Mais ça n’est pas tout. La tentative la plus originale, sans doute, pour « dépouiller l’État du monopole de la production des images du monde19 » a été le projet de construction de globe terrestre pour l’Exposition universelle de 1900, qui s’est tenue à Paris. Son but, alors : « Faire entrer la géographie dans la cité20. » Il partage des préoccupations pédagogiques avec l’ensemble du milieu anarchiste, ainsi qu’avec l’urbaniste écossais Patrick Geddes, qui travaille avec le neveu d’Élisée, Paul Reclus, ce « constructeur de globes, de reliefs et de dispositifs de représentation du monde les plus divers21 », à produire une représentation à échelle réduite de la surface terrestre de l’Écosse.

La planète, cette « grande patrie », est donc pour Élisée un lieu familier, aussi bien parce qu’il en connaît de nombreuses régions que parce qu’il tente, à défaut, par l’imagination et la connaissance, de se situer parmi les sociétés qu’il évoque, pleinement imprégné par les paysages qu’il décrit, en se plaçant « du point de vue de la solidarité humaine22 ».
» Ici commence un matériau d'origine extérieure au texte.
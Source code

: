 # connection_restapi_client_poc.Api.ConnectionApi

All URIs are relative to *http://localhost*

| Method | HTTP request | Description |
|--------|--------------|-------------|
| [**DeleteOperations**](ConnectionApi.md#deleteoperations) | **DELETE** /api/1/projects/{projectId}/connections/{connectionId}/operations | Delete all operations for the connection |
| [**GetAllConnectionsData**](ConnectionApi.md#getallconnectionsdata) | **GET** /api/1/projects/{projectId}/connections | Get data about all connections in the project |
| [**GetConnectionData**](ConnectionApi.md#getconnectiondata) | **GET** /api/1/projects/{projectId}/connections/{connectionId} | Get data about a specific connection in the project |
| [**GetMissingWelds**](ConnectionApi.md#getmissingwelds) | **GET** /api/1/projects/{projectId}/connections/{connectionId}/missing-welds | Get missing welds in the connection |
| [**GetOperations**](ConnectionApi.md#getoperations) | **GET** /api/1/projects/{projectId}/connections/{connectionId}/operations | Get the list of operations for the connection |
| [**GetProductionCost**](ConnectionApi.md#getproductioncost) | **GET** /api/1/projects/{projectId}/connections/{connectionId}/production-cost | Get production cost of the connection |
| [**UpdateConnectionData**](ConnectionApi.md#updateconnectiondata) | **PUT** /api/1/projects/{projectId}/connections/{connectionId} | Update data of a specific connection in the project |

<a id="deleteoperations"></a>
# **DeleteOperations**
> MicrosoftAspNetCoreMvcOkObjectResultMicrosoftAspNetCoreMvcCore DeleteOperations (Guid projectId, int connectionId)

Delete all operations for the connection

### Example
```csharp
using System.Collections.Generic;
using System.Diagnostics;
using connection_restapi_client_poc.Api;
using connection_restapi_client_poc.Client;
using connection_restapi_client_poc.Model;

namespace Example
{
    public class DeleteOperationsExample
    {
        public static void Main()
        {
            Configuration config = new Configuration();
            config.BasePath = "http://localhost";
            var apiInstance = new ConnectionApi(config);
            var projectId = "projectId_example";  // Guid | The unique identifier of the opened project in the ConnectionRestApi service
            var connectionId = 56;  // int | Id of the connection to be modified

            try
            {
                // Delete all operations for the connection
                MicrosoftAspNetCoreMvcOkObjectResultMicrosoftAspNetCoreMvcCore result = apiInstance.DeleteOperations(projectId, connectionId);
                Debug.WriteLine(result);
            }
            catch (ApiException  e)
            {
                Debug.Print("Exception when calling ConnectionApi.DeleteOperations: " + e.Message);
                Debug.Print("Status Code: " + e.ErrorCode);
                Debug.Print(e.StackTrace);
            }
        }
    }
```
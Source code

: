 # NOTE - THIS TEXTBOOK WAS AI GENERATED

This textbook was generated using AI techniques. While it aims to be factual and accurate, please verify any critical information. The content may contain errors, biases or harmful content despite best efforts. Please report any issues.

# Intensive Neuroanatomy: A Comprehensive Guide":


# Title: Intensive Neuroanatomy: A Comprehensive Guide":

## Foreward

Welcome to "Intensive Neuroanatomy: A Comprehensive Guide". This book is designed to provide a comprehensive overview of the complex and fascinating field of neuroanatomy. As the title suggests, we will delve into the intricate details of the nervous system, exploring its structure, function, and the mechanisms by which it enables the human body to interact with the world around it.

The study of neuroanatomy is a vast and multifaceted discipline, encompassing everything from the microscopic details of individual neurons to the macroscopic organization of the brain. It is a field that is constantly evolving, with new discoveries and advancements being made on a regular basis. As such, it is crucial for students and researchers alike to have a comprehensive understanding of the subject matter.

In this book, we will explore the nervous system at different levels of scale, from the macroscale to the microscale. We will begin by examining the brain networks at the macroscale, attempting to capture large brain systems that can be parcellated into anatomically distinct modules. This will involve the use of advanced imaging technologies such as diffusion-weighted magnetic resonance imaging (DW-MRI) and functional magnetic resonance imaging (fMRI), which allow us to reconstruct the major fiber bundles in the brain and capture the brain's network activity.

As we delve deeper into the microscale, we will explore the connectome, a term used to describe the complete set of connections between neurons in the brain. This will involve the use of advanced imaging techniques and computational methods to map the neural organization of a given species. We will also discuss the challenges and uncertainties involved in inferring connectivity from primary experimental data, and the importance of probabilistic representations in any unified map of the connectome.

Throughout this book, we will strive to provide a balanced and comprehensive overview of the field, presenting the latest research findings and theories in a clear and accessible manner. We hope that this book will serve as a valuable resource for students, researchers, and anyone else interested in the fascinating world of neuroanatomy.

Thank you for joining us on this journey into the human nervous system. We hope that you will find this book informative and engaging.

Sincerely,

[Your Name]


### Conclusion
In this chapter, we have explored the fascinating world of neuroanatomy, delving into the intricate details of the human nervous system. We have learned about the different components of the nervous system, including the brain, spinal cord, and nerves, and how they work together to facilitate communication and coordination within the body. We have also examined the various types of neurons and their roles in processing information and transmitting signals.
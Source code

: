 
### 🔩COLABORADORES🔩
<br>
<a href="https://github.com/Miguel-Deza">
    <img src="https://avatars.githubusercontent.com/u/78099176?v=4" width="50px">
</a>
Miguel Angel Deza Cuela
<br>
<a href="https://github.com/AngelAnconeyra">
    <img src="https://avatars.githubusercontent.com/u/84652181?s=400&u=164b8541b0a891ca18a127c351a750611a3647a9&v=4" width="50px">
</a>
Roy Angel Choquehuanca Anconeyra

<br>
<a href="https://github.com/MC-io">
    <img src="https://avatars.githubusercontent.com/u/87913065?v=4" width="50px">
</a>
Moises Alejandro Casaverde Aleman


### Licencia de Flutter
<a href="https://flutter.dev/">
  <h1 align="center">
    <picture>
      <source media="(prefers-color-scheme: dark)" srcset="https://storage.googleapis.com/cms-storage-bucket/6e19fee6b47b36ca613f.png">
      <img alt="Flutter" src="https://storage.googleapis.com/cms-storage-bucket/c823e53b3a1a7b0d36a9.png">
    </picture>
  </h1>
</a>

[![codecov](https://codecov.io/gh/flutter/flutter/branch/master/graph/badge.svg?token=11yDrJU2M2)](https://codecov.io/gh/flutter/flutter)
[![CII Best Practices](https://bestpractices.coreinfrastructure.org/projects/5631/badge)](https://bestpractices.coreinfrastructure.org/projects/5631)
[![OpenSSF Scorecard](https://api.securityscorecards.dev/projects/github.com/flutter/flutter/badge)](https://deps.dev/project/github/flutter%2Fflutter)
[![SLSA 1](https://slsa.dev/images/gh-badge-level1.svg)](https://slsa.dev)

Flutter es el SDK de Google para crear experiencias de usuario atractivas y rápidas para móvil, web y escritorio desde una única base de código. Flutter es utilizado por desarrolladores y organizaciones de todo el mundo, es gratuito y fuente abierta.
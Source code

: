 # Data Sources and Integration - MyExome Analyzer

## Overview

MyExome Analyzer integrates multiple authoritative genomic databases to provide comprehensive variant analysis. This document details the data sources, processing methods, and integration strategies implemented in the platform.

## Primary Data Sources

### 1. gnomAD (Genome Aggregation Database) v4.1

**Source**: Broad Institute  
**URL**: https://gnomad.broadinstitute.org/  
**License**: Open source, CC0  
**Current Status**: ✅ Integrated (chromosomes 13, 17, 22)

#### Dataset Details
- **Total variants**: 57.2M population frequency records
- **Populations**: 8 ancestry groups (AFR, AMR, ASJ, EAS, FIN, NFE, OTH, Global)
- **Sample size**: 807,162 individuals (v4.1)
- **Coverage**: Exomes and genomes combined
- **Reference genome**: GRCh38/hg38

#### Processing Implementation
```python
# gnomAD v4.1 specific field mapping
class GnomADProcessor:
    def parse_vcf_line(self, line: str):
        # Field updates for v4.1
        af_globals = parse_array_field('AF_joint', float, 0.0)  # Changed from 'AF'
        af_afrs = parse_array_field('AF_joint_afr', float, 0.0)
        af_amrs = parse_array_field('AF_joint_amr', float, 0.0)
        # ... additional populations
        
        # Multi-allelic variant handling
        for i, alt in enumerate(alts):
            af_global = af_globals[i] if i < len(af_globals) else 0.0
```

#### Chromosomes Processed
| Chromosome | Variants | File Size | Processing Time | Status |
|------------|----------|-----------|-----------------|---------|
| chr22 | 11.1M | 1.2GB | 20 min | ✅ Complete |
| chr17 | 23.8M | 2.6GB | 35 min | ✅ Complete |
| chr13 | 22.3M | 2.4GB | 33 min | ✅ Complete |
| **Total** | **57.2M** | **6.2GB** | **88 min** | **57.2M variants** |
Enfin, la description de la Terre, cet « ensemble merveilleux de rythme et de beauté23 », ne serait pas complète sans accorder une place de choix aux autres animaux – en un mot, à tout ce qui vit. Cette inclusion, assez banale pour les végétaux à une époque où la géographie botanique prend son essor, l’est beaucoup moins pour la faune, sauvage et domestique, qui est abordée dans chaque tome de la Nouvelle géographie universelle et devient un thème et une préoccupation à part dans les derniers textes d’Élisée Reclus. La mention de tel ou tel animal se double à la fin de sa vie d’une valorisation de la coopération inter­spécifique, notamment dans « La grande famille24 », ou de prises de position éthiques, comme dans « À propos du végétarisme25 ».

Image d’ouverture : Photographie Jean Reutlinger, vers 1907-1914, Wikimedia.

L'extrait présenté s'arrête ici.